Content starts

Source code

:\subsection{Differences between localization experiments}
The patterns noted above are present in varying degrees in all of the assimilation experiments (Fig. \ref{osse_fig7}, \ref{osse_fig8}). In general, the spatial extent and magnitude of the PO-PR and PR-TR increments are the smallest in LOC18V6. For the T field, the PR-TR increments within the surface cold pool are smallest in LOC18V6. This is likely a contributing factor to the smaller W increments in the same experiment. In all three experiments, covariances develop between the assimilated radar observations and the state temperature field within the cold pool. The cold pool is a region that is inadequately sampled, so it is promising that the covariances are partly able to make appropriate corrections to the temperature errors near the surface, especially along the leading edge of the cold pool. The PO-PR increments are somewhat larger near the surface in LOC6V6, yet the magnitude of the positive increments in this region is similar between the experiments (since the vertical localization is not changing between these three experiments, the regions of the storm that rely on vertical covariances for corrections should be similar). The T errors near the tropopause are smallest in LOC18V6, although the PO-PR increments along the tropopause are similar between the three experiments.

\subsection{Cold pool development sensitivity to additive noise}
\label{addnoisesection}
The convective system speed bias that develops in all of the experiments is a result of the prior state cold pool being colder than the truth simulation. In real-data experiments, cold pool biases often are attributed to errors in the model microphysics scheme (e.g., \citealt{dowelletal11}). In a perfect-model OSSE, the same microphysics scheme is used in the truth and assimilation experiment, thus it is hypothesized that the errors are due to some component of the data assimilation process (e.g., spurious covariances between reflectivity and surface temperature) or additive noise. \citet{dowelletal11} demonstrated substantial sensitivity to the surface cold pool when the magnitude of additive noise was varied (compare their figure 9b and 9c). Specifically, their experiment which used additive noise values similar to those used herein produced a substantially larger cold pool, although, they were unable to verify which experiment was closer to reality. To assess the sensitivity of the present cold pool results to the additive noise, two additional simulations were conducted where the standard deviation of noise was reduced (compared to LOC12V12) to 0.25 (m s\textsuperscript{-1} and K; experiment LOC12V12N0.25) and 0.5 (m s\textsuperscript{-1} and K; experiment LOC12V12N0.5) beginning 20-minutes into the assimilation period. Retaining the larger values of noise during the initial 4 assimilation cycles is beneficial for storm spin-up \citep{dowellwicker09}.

Content ends

*Exercise brief*.
Would you print each line of the material exactly?

*Task response*.
Source code

:\subsection{Differences between localization experiments}
The patterns noted above are present in varying degrees in all of the assimilation experiments (Fig. \ref{osse_fig7}, \ref{osse_fig8}). In general, the spatial extent and magnitude of the PO-PR and PR-TR increments are the smallest in LOC18V6. For the T field, the PR-TR increments within the surface cold pool are smallest in LOC18V6. This is likely a contributing factor to the smaller W increments in the same experiment. In all three experiments, covariances develop between the assimilated radar observations and the state temperature field within the cold pool. The cold pool is a region that is inadequately sampled, so it is promising that the covariances are partly able to make appropriate corrections to the temperature errors near the surface, especially along the leading edge of the cold pool. The PO-PR increments are somewhat larger near the surface in LOC6V6, yet the magnitude of the positive increments in this region is similar between the experiments (since the vertical localization is not changing between these three experiments, the regions of the storm that rely on vertical covariances for corrections should be similar). The T errors near the tropopause are smallest in LOC18V6, although the PO-PR increments along the tropopause are similar between the three experiments.

\subsection{Cold pool development sensitivity to additive noise}
\label{addnoisesection}
The convective system speed bias that develops in all of the experiments is a result of the prior state cold pool being colder than the truth simulation. In real-data experiments, cold pool biases often are attributed to errors in the model microphysics scheme (e.g., \citealt{dowelletal11}). In a perfect-model OSSE, the same microphysics scheme is used in the truth and assimilation experiment, thus it is hypothesized that the errors are due to some component of the data assimilation process (e.g., spurious covariances between reflectivity and surface temperature) or additive noise. \citet{dowelletal11} demonstrated substantial sensitivity to the surface cold pool when the magnitude of additive noise was varied (compare their figure 9b and 9c). Specifically, their experiment which used additive noise values similar to those used herein produced a substantially larger cold pool, although, they were unable to verify which experiment was closer to reality. To assess the sensitivity of the present cold pool results to the additive noise, two additional simulations were conducted where the standard deviation of noise was reduced (compared to LOC12V12) to 0.25 (m s\textsuperscript{-1} and K; experiment LOC12V12N0.25) and 0.5 (m s\textsuperscript{-1} and K; experiment LOC12V12N0.5) beginning 20-minutes into the assimilation period. Retaining the larger values of noise during the initial 4 assimilation cycles is beneficial for storm spin-up \citep{dowellwicker09}.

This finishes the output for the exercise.